*** Opening of Data for analysis ***

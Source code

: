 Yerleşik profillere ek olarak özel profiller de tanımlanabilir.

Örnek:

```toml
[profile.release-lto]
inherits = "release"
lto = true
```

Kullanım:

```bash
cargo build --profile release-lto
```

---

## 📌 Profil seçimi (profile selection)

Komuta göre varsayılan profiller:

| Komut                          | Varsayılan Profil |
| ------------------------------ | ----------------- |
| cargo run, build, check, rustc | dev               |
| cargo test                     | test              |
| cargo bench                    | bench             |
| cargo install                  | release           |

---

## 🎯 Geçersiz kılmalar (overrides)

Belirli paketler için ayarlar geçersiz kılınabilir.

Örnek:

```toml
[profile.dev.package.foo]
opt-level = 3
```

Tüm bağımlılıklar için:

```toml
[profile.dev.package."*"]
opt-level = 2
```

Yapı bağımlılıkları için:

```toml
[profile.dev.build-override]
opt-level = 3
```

*** Close of Data for analysis ***

**How to complete this task**: Up to and including the line with "build, check, rustc", repeat the entries exactly, beginning at their first line.

**Answer space**:
Source code

: Yerleşik profillere ek olarak özel profiller de tanımlanabilir.

Örnek:

```toml
[profile.release-lto]
inherits = "release"
lto = true
```

Kullanım:

```bash
cargo build --profile release-lto
```

---

## 📌 Profil seçimi (profile selection)

Komuta göre varsayılan profiller:

| Komut                          | Varsayılan Profil |
| ------------------------------ | ----------------- |
| cargo run, build, check, rustc | dev               |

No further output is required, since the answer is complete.